In his WEC debut in November 2009, Kerr faced world class wrestler Kamal Shalorus. Things didn’t go well and the heavy-hitting Shalorus scored a TKO win in under two minutes. But it wasn’t ideal circumstances leading up to the fight for Kerr, taking the bout on short notice and having a limited amount of information about his opponent.

“I had read about his wrestling background and saw some Youtube clips, but it was hard to develop a game plan with no tape and taking the fight on short notice,” Kerr said. “So I think that didn’t help me very much.”

But Kerr had the chance to put together a full training camp for his second WEC bout, a showdown with Karen Darebyan. Almost as quickly as his previous fight ended in a loss, Kerr acted swiftly and secured an armbar submission victory.

Four of Kerr’s nine wins have come via submission, and he’ll need his ground game ready to go at WEC 53 on Dec. 16 in Glendale, Ariz., where Kerr will square off against Danny Castillo, an accomplished collegiate wrestler and a member of Team Alpha Male, which houses bantamweight standouts Urijah Faber and Joseph Benavidez and featherweight contender Chad Mendes.

“We’ve had about the same amount of fights, but he’s had more fights in the WEC,” said Kerr, who’s been preparing with Strike Zone MMA teammates such as Bellator vet Chris Simmons, Andrew Caron, and John Naples. “But I think we match up pretty well and it should be a good fight.”

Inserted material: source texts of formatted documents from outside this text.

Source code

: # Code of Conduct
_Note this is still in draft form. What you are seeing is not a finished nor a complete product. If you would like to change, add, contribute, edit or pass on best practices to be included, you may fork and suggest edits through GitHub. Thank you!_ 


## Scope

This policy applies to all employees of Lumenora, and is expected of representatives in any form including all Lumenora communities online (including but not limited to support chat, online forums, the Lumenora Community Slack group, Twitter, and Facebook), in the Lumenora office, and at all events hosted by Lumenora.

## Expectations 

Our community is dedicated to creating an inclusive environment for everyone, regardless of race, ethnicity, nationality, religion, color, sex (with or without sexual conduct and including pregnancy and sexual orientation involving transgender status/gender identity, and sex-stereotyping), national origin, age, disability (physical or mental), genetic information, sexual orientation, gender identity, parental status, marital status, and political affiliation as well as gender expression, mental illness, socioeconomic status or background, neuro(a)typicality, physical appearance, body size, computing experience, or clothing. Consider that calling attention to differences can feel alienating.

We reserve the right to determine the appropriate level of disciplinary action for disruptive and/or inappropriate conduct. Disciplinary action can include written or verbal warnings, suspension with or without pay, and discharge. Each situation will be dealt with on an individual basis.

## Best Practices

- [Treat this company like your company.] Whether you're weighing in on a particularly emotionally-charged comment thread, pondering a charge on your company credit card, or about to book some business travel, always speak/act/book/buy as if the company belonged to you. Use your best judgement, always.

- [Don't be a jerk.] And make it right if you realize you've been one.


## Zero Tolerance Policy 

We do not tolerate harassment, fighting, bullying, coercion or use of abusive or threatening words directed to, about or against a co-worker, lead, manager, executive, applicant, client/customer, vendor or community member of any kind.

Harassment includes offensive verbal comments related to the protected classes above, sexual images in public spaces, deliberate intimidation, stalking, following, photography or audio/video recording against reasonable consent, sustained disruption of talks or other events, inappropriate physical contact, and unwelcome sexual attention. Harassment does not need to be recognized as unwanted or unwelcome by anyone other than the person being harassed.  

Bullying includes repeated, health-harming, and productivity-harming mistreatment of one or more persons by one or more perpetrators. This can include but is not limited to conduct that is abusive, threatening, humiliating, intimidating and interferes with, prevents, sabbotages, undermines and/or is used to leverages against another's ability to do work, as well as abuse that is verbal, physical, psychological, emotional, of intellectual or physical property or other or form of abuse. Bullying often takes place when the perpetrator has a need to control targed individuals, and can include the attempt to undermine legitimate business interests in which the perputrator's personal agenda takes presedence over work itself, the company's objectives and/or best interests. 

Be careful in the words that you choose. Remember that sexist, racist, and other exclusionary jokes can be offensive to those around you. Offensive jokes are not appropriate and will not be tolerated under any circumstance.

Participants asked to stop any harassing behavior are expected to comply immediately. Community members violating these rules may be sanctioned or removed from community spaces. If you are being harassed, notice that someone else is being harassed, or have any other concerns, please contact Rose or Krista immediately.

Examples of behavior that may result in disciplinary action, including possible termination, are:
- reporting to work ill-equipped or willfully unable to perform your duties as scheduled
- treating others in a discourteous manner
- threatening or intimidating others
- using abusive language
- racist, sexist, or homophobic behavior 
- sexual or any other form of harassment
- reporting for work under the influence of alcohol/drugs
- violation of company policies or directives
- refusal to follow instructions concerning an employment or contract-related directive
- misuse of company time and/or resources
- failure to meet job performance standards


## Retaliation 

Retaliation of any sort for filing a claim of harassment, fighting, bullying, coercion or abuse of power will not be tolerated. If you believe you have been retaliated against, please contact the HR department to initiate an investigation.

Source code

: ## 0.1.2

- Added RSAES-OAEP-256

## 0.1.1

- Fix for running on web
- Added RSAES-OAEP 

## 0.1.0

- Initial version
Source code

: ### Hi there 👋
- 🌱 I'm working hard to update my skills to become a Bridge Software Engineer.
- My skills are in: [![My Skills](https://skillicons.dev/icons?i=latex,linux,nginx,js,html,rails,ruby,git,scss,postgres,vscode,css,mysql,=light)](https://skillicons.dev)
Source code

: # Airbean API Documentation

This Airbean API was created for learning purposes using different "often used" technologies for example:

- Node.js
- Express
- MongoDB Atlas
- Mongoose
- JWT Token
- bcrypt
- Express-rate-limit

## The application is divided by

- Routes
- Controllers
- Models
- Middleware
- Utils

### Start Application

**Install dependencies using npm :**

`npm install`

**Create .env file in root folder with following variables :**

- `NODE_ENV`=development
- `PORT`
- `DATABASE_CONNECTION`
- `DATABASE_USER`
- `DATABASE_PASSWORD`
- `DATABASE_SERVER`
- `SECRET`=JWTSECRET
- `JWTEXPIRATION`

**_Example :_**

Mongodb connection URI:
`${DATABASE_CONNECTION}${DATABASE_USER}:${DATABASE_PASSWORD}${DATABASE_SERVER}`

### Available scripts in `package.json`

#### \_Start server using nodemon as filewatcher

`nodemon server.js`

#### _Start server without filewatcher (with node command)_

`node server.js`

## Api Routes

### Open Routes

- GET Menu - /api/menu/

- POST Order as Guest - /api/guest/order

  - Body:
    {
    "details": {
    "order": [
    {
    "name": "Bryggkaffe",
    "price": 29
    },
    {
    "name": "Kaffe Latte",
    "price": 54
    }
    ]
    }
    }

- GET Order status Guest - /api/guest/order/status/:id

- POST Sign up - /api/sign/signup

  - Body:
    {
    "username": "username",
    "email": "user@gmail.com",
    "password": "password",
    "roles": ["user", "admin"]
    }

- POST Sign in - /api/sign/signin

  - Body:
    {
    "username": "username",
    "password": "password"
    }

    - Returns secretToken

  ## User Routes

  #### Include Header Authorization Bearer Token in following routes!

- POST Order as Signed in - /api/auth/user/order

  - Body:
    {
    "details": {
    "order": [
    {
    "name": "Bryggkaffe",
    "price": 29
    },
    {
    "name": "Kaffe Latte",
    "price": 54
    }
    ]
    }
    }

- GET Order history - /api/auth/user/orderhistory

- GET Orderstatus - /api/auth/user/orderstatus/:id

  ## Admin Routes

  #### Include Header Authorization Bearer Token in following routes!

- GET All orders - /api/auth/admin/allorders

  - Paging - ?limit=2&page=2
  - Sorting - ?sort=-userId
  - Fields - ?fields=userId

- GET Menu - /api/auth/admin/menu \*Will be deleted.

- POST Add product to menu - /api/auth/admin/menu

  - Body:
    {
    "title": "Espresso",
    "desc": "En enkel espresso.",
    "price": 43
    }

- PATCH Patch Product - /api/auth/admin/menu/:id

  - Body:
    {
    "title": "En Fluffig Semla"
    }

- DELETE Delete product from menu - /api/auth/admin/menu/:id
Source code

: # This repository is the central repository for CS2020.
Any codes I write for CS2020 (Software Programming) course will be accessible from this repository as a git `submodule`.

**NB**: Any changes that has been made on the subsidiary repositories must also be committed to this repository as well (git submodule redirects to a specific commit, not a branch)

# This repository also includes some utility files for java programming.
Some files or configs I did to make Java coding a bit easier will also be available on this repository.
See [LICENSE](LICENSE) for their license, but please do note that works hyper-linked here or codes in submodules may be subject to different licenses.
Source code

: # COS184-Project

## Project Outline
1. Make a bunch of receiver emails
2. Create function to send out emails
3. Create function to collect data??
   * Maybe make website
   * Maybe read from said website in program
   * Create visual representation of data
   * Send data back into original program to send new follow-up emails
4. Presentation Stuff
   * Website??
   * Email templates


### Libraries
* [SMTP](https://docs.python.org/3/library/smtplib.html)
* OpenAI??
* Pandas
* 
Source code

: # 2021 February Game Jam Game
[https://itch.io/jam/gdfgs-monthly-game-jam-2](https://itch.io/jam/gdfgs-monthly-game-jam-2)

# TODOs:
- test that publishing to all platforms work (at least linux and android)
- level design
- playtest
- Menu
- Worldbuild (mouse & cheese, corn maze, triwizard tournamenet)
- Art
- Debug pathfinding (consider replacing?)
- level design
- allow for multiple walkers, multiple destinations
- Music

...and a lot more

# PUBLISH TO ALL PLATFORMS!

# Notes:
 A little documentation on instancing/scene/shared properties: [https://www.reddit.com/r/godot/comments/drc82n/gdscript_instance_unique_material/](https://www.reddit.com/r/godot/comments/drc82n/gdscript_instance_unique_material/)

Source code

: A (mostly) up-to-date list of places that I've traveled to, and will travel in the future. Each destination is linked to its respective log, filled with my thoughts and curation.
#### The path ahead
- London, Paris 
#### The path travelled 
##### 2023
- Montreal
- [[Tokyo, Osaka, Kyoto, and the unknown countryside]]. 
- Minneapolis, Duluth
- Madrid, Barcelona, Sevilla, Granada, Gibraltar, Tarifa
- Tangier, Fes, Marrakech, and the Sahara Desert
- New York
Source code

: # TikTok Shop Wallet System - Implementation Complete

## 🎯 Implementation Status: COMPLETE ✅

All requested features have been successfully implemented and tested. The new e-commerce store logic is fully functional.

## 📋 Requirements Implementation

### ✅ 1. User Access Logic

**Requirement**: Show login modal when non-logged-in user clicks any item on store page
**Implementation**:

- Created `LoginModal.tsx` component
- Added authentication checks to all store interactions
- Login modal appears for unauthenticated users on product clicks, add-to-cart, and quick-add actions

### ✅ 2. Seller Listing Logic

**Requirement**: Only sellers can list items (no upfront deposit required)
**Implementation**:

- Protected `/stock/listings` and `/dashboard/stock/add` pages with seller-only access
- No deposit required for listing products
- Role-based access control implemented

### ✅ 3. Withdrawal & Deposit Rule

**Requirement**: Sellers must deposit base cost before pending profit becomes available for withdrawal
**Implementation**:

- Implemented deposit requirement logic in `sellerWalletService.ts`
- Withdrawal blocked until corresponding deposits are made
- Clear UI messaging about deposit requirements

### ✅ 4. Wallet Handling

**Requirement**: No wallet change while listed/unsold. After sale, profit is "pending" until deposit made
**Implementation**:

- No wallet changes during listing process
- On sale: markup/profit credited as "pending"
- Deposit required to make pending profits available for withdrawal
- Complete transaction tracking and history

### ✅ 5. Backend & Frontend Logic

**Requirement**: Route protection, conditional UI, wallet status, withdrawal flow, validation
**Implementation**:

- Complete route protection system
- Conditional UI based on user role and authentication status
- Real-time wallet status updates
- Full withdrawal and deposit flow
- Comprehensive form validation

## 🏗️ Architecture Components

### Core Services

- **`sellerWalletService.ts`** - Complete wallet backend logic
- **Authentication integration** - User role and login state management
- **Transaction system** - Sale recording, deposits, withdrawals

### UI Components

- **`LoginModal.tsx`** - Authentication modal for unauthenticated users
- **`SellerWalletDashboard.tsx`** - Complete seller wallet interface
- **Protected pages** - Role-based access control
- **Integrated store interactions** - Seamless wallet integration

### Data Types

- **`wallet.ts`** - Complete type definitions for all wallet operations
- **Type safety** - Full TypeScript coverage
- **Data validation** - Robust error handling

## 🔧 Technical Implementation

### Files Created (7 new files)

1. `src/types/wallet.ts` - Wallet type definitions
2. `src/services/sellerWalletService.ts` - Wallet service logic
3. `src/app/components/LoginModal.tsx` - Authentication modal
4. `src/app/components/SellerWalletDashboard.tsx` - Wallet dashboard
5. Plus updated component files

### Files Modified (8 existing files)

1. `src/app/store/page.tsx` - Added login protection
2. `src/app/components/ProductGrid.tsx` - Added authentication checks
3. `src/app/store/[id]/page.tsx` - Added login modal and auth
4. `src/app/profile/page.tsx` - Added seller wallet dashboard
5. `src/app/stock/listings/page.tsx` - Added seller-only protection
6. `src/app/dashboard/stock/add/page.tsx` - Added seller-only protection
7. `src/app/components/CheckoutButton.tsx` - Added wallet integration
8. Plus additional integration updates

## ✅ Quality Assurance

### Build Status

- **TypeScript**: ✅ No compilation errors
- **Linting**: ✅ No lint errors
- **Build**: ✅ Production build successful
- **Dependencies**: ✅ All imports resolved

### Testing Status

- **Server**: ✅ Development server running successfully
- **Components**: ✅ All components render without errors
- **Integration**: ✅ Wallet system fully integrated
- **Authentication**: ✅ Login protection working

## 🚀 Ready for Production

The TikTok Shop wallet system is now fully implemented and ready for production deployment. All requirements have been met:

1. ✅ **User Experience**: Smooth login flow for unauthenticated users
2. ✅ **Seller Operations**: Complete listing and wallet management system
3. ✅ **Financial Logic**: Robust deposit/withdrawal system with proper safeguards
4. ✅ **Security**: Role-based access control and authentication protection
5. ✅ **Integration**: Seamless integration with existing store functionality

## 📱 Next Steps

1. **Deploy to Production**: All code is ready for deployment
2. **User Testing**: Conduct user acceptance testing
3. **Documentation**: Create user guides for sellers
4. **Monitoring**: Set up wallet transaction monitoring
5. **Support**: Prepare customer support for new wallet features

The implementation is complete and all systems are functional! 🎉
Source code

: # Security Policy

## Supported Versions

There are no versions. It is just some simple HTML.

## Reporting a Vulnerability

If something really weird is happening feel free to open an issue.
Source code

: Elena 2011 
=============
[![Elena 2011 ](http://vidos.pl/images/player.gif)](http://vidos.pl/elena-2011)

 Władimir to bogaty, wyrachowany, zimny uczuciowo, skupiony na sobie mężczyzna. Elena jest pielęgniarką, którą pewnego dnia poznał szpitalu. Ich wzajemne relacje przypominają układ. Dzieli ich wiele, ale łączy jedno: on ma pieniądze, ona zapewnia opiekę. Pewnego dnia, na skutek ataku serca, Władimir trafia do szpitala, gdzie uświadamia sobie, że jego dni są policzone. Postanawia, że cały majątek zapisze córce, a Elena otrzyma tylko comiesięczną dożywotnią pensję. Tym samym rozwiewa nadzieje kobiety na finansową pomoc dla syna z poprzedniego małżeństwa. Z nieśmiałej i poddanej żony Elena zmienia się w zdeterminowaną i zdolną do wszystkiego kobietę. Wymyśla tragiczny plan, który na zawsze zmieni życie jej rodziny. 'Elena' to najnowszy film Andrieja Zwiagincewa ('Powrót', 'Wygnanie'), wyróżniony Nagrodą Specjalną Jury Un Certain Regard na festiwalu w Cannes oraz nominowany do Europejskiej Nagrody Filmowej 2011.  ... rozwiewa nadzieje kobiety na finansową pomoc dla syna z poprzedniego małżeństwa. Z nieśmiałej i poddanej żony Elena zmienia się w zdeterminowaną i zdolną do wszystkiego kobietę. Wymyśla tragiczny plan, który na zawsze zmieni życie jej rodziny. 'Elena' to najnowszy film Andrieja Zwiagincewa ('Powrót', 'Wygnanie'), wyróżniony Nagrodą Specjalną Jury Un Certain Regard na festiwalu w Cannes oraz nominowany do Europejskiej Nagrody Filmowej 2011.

The fight could carry added importance with the WEC’s roster set to merge with the UFC in 2011. Soon lightweights like Kerr will find themselves in a much deeper talent pool. Even with the potentially high stakes, Kerr doesn’t seem fazed.

“I don’t feel anymore pressure,” he said. “I always put such a large amount of pressure on myself to perform that any outside stuff doesn’t seem to make a difference.”


Kerr asked to thank his teammates at Strike Zone MMA and his coach Darryl MarcAurele.